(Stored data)
_ _ _ _ _
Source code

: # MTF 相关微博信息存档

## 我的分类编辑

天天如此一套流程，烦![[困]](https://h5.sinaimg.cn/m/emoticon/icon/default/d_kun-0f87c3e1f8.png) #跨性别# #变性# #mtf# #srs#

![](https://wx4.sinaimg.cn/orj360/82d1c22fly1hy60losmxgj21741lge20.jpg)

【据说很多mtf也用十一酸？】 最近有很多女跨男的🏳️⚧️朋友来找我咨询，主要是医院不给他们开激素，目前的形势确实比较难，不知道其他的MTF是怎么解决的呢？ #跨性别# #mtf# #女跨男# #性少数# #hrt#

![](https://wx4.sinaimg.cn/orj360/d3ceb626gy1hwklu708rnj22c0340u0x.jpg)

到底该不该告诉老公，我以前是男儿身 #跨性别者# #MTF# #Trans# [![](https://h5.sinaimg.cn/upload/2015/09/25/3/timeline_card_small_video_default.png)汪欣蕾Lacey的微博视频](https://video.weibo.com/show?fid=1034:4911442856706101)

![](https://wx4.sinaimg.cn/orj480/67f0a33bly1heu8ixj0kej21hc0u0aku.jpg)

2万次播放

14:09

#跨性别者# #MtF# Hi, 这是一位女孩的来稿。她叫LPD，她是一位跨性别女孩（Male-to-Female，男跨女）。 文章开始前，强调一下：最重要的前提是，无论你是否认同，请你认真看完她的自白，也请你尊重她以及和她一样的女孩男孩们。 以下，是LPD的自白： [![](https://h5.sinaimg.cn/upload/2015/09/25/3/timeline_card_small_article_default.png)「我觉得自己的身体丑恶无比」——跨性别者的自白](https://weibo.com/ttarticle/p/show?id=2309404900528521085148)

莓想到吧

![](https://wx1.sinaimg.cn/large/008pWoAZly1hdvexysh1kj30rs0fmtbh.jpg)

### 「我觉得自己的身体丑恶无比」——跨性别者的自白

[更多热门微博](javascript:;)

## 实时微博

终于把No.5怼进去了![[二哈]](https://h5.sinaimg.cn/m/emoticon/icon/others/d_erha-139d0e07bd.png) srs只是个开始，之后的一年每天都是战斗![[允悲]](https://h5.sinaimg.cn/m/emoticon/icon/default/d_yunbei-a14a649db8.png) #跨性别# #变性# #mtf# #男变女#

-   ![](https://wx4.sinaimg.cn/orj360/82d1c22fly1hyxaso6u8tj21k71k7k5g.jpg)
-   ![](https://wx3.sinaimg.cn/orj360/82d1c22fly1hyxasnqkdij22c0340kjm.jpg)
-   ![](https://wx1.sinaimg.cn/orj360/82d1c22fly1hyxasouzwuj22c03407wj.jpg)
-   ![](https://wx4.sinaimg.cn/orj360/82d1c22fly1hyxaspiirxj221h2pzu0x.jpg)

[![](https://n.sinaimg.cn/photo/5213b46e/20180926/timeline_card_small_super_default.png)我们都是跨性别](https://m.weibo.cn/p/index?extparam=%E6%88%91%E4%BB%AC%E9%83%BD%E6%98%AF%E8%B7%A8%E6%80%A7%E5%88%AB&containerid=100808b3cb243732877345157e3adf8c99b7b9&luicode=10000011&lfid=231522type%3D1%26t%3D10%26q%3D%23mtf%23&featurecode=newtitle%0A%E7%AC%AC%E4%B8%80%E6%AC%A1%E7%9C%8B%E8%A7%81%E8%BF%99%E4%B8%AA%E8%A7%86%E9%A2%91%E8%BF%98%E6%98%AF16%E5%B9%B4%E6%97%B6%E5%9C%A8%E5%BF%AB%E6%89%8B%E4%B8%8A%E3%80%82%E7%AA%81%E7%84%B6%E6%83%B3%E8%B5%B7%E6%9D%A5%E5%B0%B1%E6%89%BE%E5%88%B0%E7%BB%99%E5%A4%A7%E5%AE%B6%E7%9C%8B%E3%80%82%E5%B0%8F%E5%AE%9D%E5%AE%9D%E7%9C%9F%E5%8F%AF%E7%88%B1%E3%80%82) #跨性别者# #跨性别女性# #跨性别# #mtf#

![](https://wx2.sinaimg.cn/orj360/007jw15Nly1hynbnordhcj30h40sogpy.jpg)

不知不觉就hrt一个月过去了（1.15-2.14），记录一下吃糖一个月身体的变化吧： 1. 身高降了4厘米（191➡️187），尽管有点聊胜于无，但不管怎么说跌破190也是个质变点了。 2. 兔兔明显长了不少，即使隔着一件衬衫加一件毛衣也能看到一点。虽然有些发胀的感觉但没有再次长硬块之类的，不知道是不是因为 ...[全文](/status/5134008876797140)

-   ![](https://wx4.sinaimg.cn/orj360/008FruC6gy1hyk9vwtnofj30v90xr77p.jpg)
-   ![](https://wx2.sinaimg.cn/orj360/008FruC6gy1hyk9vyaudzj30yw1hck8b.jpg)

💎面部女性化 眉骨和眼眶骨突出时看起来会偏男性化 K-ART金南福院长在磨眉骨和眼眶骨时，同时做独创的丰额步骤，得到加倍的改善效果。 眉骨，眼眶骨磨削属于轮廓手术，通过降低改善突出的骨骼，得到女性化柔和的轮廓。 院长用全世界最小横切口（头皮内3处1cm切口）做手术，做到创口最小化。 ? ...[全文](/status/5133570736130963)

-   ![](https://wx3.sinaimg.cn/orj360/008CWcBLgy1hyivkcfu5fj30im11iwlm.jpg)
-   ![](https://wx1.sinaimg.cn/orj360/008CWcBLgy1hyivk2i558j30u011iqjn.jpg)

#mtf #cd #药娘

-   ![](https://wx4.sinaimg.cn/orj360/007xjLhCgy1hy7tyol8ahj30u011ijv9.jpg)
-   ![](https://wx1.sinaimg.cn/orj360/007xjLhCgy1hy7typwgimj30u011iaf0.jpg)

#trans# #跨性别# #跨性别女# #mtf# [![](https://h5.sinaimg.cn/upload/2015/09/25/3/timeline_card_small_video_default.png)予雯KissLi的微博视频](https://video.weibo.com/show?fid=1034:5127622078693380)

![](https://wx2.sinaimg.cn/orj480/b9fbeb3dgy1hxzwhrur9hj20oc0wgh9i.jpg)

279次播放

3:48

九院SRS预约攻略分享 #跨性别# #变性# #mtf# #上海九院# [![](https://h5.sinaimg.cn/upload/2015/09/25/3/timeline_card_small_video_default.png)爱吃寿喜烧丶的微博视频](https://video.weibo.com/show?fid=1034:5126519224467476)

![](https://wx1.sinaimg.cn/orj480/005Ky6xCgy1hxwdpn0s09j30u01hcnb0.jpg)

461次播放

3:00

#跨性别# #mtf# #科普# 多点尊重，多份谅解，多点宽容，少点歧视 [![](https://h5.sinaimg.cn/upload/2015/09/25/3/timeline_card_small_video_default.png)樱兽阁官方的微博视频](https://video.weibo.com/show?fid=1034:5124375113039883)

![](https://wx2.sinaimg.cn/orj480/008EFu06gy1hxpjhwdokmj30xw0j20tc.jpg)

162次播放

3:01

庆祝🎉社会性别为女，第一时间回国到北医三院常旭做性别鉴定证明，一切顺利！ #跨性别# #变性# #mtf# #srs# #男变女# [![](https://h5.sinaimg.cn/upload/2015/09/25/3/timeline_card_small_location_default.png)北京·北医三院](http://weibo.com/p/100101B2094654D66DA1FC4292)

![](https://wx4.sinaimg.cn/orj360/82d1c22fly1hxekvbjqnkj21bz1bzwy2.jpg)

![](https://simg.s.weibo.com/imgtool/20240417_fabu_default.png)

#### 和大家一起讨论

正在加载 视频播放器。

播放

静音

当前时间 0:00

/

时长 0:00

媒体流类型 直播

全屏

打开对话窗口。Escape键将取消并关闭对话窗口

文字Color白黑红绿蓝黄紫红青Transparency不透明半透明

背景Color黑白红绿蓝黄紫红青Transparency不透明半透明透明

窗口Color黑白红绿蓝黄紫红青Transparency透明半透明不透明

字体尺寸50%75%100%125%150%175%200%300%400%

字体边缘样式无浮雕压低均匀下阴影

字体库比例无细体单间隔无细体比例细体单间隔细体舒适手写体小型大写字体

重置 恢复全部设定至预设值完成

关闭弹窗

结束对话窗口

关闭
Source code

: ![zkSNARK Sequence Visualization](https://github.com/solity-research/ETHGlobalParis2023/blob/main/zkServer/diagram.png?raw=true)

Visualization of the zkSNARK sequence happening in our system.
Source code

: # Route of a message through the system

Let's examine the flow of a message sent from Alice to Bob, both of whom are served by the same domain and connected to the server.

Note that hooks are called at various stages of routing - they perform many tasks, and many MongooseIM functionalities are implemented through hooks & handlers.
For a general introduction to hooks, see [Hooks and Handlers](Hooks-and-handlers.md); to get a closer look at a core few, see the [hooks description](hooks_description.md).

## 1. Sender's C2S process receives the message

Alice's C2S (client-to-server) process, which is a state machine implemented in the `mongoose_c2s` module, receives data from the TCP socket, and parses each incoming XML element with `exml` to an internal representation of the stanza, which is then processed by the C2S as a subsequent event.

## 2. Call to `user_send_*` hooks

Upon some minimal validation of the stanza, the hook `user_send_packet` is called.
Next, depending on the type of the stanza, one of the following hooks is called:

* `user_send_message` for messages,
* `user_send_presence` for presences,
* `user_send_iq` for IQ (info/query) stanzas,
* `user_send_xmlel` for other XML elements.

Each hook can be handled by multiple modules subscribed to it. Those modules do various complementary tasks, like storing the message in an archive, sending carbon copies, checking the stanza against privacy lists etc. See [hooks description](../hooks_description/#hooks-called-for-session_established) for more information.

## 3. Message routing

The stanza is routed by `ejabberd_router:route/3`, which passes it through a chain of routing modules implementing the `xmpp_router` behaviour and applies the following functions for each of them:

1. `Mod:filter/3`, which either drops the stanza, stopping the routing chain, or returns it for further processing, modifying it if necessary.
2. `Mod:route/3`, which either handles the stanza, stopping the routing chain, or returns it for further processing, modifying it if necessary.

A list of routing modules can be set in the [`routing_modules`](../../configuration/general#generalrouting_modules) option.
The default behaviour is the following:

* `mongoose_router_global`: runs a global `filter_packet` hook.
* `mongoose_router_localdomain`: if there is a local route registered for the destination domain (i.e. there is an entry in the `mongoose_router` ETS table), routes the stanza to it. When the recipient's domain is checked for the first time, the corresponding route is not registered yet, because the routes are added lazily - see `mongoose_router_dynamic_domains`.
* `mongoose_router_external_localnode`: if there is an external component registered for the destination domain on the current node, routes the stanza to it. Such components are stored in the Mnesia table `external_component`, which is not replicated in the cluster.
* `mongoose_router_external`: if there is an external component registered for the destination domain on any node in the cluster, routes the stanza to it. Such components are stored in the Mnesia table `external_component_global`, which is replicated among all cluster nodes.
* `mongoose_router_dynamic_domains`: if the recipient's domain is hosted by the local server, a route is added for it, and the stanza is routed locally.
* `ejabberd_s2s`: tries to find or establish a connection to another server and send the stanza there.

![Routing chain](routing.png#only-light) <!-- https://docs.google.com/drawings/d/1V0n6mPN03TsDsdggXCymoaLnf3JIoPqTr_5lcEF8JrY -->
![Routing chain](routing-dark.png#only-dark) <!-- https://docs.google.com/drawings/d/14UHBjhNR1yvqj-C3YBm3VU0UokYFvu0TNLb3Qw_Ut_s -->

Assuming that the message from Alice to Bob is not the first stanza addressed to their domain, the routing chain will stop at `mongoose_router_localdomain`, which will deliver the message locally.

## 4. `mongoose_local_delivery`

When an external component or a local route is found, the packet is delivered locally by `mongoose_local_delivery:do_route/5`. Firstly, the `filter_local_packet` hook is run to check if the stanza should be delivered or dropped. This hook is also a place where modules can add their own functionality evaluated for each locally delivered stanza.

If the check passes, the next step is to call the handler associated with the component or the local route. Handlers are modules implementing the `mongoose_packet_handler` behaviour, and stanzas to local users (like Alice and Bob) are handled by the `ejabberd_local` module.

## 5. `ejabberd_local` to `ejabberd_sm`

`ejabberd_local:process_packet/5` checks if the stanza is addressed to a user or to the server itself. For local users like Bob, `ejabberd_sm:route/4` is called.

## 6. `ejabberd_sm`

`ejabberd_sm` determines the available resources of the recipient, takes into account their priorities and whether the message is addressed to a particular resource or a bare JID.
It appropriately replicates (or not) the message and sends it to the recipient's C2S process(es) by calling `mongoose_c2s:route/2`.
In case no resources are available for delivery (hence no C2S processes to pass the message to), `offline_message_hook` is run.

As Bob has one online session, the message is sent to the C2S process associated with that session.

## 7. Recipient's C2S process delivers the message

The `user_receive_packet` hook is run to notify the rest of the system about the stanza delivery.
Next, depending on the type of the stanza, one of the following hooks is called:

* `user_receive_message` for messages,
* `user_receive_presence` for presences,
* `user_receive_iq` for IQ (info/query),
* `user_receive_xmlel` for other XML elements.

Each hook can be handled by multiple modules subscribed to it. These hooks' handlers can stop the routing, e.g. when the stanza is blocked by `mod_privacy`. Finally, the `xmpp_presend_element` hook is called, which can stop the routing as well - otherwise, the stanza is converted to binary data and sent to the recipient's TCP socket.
_ _ _ _ _
Where does "stopping" appear in the records above? Copy each line that holds it.

1. `Mod:filter/3`, which either drops the stanza, stopping the routing chain, or returns it for further processing, modifying it if necessary.
2. `Mod:route/3`, which either handles the stanza, stopping the routing chain, or returns it for further processing, modifying it if necessary.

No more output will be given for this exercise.